Key developments in Africa in the week of June 9th include intercommunal violence in Mali and the Democratic Republic of Congo, while IS-backed Boko Haram carried out attacks on security forces in northern Cameroon and Nigeria. In addition, protests continued in Sudan despite the brutal crackdown by security forces last week.
In central Mali, an armed group suspected of being a Fulani militia, attacked the village of Sobame Da, on June 10th, killing 35 ethnic Dogon, including 24 children. The attack comes amidst a cycle of communal violence and retaliatory attacks between the Dogon and Fulani, which has been exacerbated by the Islamist insurgency in the region. Days after the attack, on June 12th, the villages of Nongopere and Oboboro, which are primarily inhabited by Dogon, were attacked by armed men on motorcycles, resulting in one fatality. Following these attacks, the Governor of the Mopti region was dismissed. The government also called for an increased presence of peacekeepers from the United Nations Multidimensional Integrated Stabilization Mission in Mali (MIUNSMA) within the central region.
In the Democratic Republic of Congo, communal violence between Hema and Lendu groups plagued the Djugu territory of the Ituri province this week, resulting in 50 reported fatalities. On June 10th, near Zibiti, a Hema militia ambushed and killed four members of the Lendu group, prompting demonstrations and reprisal attacks. Attacks also occurred on June 11th, with an armed group killing 38 civilians in Tche, Djugu. Meanwhile, other parts of the country experienced protests and violent demonstrations after the constitutional court ruled on several electoral disputes, in which opposition candidates were ruled against and replaced with members of the People’s Party for Reconstruction and Democracy (PPRD), former-president Joseph Kabila’s party.
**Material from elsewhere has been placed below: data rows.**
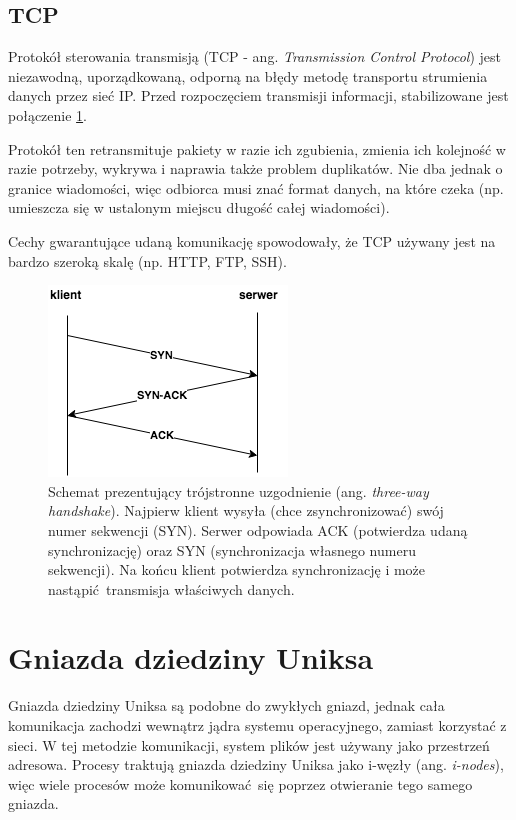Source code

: \subsection{TCP}

Protokół sterowania transmisją (TCP - ang. \textit{Transmission Control Protocol}) jest niezawodną, uporządkowaną, odporną na błędy metodę transportu strumienia danych przez sieć IP. Przed rozpoczęciem transmisji informacji, stabilizowane jest połączenie \ref{fig:TCP_handshake}.

Protokół ten retransmituje pakiety w razie ich zgubienia, zmienia ich kolejność w razie potrzeby, wykrywa i naprawia także problem duplikatów. Nie dba jednak o granice wiadomości, więc odbiorca musi znać format danych, na które czeka (np. umieszcza się w ustalonym miejscu długość całej wiadomości).

Cechy gwarantujące udaną komunikację spowodowały, że TCP używany jest na bardzo szeroką skalę (np. HTTP, FTP, SSH).

\begin{figure}[h]
	\centering
	\includegraphics{img/TCP_handshake.png}
	\caption{Schemat prezentujący trójstronne uzgodnienie (ang. \textit{three-way handshake}). Najpierw klient wysyła (chce zsynchronizować) swój numer sekwencji (SYN). Serwer odpowiada ACK (potwierdza udaną synchronizację) oraz SYN (synchronizacja własnego numeru sekwencji). Na końcu klient potwierdza synchronizację i może nastąpić transmisja właściwych danych.}
	\label{fig:TCP_handshake}
\end{figure}
%


\section{Gniazda dziedziny Uniksa}

Gniazda dziedziny Uniksa są podobne do zwykłych gniazd, jednak cała komunikacja zachodzi wewnątrz jądra systemu operacyjnego, zamiast korzystać z sieci. W tej metodzie komunikacji, system plików jest używany jako przestrzeń adresowa. Procesy traktują gniazda dziedziny Uniksa jako i-węzły (ang. \textit{i-nodes}), więc wiele procesów może komunikować się poprzez otwieranie tego samego gniazda.


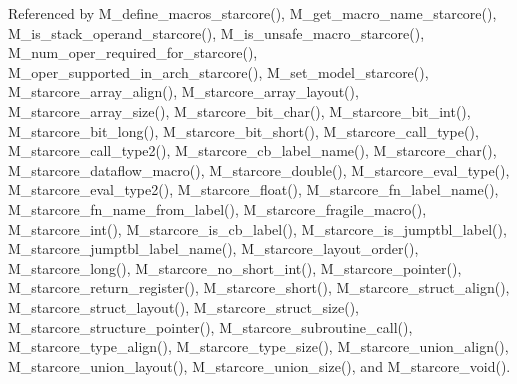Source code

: Referenced by M\_\-define\_\-macros\_\-starcore(), M\_\-get\_\-macro\_\-name\_\-starcore(), M\_\-is\_\-stack\_\-operand\_\-starcore(), M\_\-is\_\-unsafe\_\-macro\_\-starcore(), M\_\-num\_\-oper\_\-required\_\-for\_\-starcore(), M\_\-oper\_\-supported\_\-in\_\-arch\_\-starcore(), M\_\-set\_\-model\_\-starcore(), M\_\-starcore\_\-array\_\-align(), M\_\-starcore\_\-array\_\-layout(), M\_\-starcore\_\-array\_\-size(), M\_\-starcore\_\-bit\_\-char(), M\_\-starcore\_\-bit\_\-int(), M\_\-starcore\_\-bit\_\-long(), M\_\-starcore\_\-bit\_\-short(), M\_\-starcore\_\-call\_\-type(), M\_\-starcore\_\-call\_\-type2(), M\_\-starcore\_\-cb\_\-label\_\-name(), M\_\-starcore\_\-char(), M\_\-starcore\_\-dataflow\_\-macro(), M\_\-starcore\_\-double(), M\_\-starcore\_\-eval\_\-type(), M\_\-starcore\_\-eval\_\-type2(), M\_\-starcore\_\-float(), M\_\-starcore\_\-fn\_\-label\_\-name(), M\_\-starcore\_\-fn\_\-name\_\-from\_\-label(), M\_\-starcore\_\-fragile\_\-macro(), M\_\-starcore\_\-int(), M\_\-starcore\_\-is\_\-cb\_\-label(), M\_\-starcore\_\-is\_\-jumptbl\_\-label(), M\_\-starcore\_\-jumptbl\_\-label\_\-name(), M\_\-starcore\_\-layout\_\-order(), M\_\-starcore\_\-long(), M\_\-starcore\_\-no\_\-short\_\-int(), M\_\-starcore\_\-pointer(), M\_\-starcore\_\-return\_\-register(), M\_\-starcore\_\-short(), M\_\-starcore\_\-struct\_\-align(), M\_\-starcore\_\-struct\_\-layout(), M\_\-starcore\_\-struct\_\-size(), M\_\-starcore\_\-structure\_\-pointer(), M\_\-starcore\_\-subroutine\_\-call(), M\_\-starcore\_\-type\_\-align(), M\_\-starcore\_\-type\_\-size(), M\_\-starcore\_\-union\_\-align(), M\_\-starcore\_\-union\_\-layout(), M\_\-starcore\_\-union\_\-size(), and M\_\-starcore\_\-void().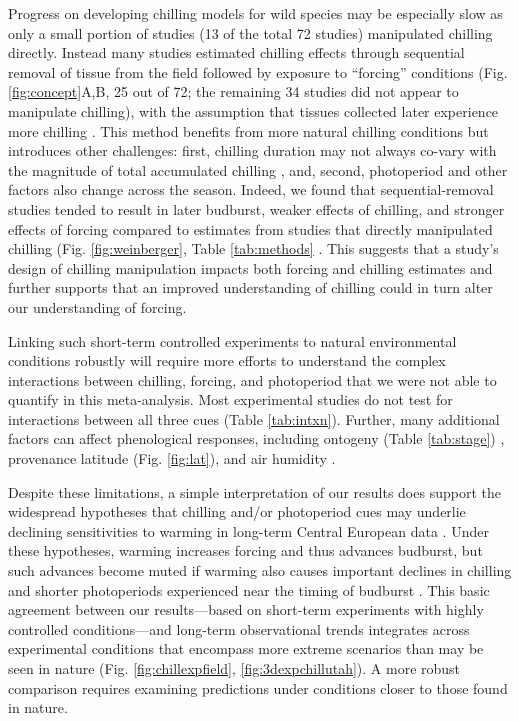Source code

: \documentclass{article}
\begin{document}
\par Progress on developing chilling models for wild species may be especially slow as only a small portion of studies (13 of the total 72 studies) manipulated chilling directly. Instead many studies estimated chilling effects through sequential removal of tissue from the field followed by exposure to ``forcing'' conditions (Fig. \ref{fig:concept}A,B, 25 out of 72; the remaining 34 studies did not appear to manipulate chilling), with the assumption that tissues collected later experience more chilling \emph{\citep{weinberger1950}}. This method benefits from more natural chilling conditions but introduces other challenges: first, chilling duration may not always co-vary with the magnitude of total accumulated chilling \emph{\citep{dennis2003}}, and, second, photoperiod and other factors also change across the season. Indeed, we found that sequential-removal studies tended to result in later budburst, weaker effects of chilling, and stronger effects of forcing compared to estimates from studies that directly manipulated chilling (Fig. \ref{fig:weinberger}, Table \ref{tab:methods} \emph{\citep{weinberger1950,polgar2013}}. This suggests that a study's design of chilling manipulation impacts both forcing and chilling estimates and further supports that an improved understanding of chilling could in turn alter our understanding of forcing. 

\par Linking such short-term controlled experiments to natural environmental conditions robustly will require more efforts to understand the complex interactions between chilling, forcing, and photoperiod that we were not able to quantify in this meta-analysis. Most experimental studies do not test for interactions between all three cues (Table \ref{tab:intxn}). Further, many additional factors can affect phenological responses, including ontogeny (Table \ref{tab:stage}) \emph{\citep[][]{vitasse2013ont}}, provenance latitude (Fig. \ref{fig:lat}), and air humidity \emph{\citep{Laube:2014b}}. 

\par Despite these limitations, a simple interpretation of our results does support the widespread hypotheses that chilling and/or photoperiod cues may underlie declining sensitivities to warming in long-term Central European data \emph{\citep{fu2015,Rutishauser:2008,yu2010}}. Under these hypotheses, warming increases forcing and thus advances budburst, but such advances become muted if warming also causes important declines in chilling and shorter photoperiods experienced near the timing of budburst \emph{\citep{gauzere2019}}. This basic agreement between our results---based on short-term experiments with highly controlled conditions---and long-term observational trends integrates across experimental conditions that encompass more extreme scenarios than may be seen in nature (Fig. \ref{fig:chillexpfield}, \ref{fig:3dexpchillutah}). A more robust comparison requires examining predictions under conditions closer to those found in nature.
\end{document}
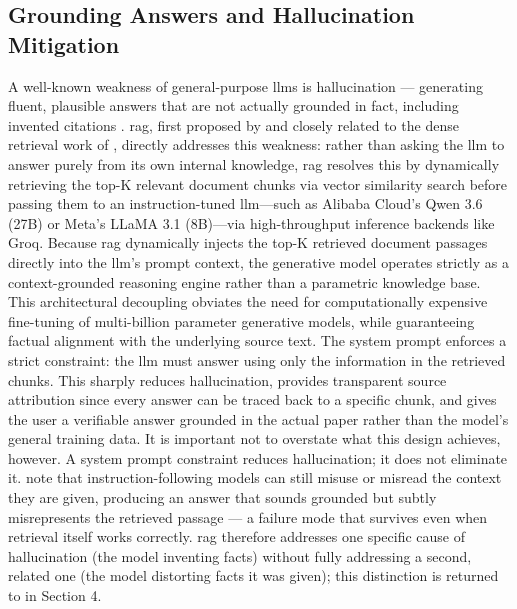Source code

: \subsection{ Grounding Answers and Hallucination Mitigation}

A well-known weakness of general-purpose \gls{llm}s is hallucination — generating fluent, plausible answers that are not actually grounded in fact, including invented citations \citep{ji2023survey}. \gls{rag}, first proposed by \citet{lewis2020retrieval} and closely related to the dense retrieval work of \citet{karpukhin2020dense}, directly addresses this weakness: rather than asking the \gls{llm} to answer purely from its own internal knowledge, \gls{rag} \citep{lewis2020retrieval, karpukhin2020dense} resolves this by dynamically retrieving the top-K relevant document chunks via vector similarity search before passing them to an instruction-tuned \gls{llm}—such as Alibaba Cloud's Qwen 3.6 (27B) or Meta's LLaMA 3.1 (8B)—via high-throughput inference backends like Groq. Because \gls{rag} dynamically injects the top-K retrieved document passages directly into the \gls{llm}'s prompt context, the generative model operates strictly as a context-grounded reasoning engine rather than a parametric knowledge base. This architectural decoupling obviates the need for computationally expensive fine-tuning of multi-billion parameter generative models, while guaranteeing factual alignment with the underlying source text.
\newline \newline The system prompt enforces a strict constraint: the \gls{llm} must answer using only the information in the retrieved chunks. This sharply reduces hallucination, provides transparent source attribution since every answer can be traced back to a specific chunk, and gives the user a verifiable answer grounded in the actual paper rather than the model's general training data.
\newline \newline It is important not to overstate what this design achieves, however. A system prompt constraint reduces hallucination; it does not eliminate it. \citet{ji2023survey} note that instruction-following models can still misuse or misread the context they are given, producing an answer that sounds grounded but subtly misrepresents the retrieved passage — a failure mode that survives even when retrieval itself works correctly. \gls{rag} therefore addresses one specific cause of hallucination (the model inventing facts) without fully addressing a second, related one (the model distorting facts it was given); this distinction is returned to in Section 4.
The court ruling has again called into question the extent to which the PPRD maintains political control and influence in Congo.
Boko Haram carried out a number of attacks in Cameroon and Nigeria this week. On June 12th, an estimated 300 Boko Haram combatants launched an attack on a military base in Darak, Cameroon. Reinforcements were deployed to repel the attackers. The clash resulted in a reported 16 military, eight civilian, and 64 insurgent fatalities, making it the deadliest recorded Boko Haram attack in the country since 2015. The scale of the attack may point to a strengthening of the group’s presence in the region. The group also looted Kolofata on June 12, but military forces intervened, killing three assailants. The following day, Boko Haram combatants killed two civilians in Tagawa, Mayo Sava. In the Anglophone region, security forces continue their operations against Ambazonian Separatists. The operations continue to be marred with violence against civilians, as soldiers scorched homes and killed at least 12 civilians in Essu, Menchum this week.
Across the border, in Nigeria, IS-backed Boko Haram attacked a military base in Kareto on June 14th. The attack forced the withdrawal of military forces from the base and resulted in one military fatality. The insurgents seized weapons and vehicles from the base. Violence also erupted in the Shiroro area of Niger state, as 62 civilians were killed by an unidentified armed group during attacks on eight villages in the region.
Following last weeks brutal crackdown on protesters in Sudan, demonstrators continued to take to the streets demanding a civilian-led government. Despite the shutdown of the internet within the country, demonstrations were held in Khartoum, Port Sudan, and Omdurman. Violent attacks were reported in the Deleig area of Darfur on June 10th, resulting in 17 fatalities and over 100 homes destroyed. While the internet blackout has made it difficult for details to emerge, witnesses and reports indicate that the attack was carried out by the Rapid Support Forces (RSF). The attack on Deleig has renewed questions on the draw-down of the United Nations – African Union Hybrid Mission in Darfur (UNAMID). This week, the agency announced its suspension of handing former bases over to the RSF during their withdrawal, a policy which had been mandated by the Transitional Military Council (TMC).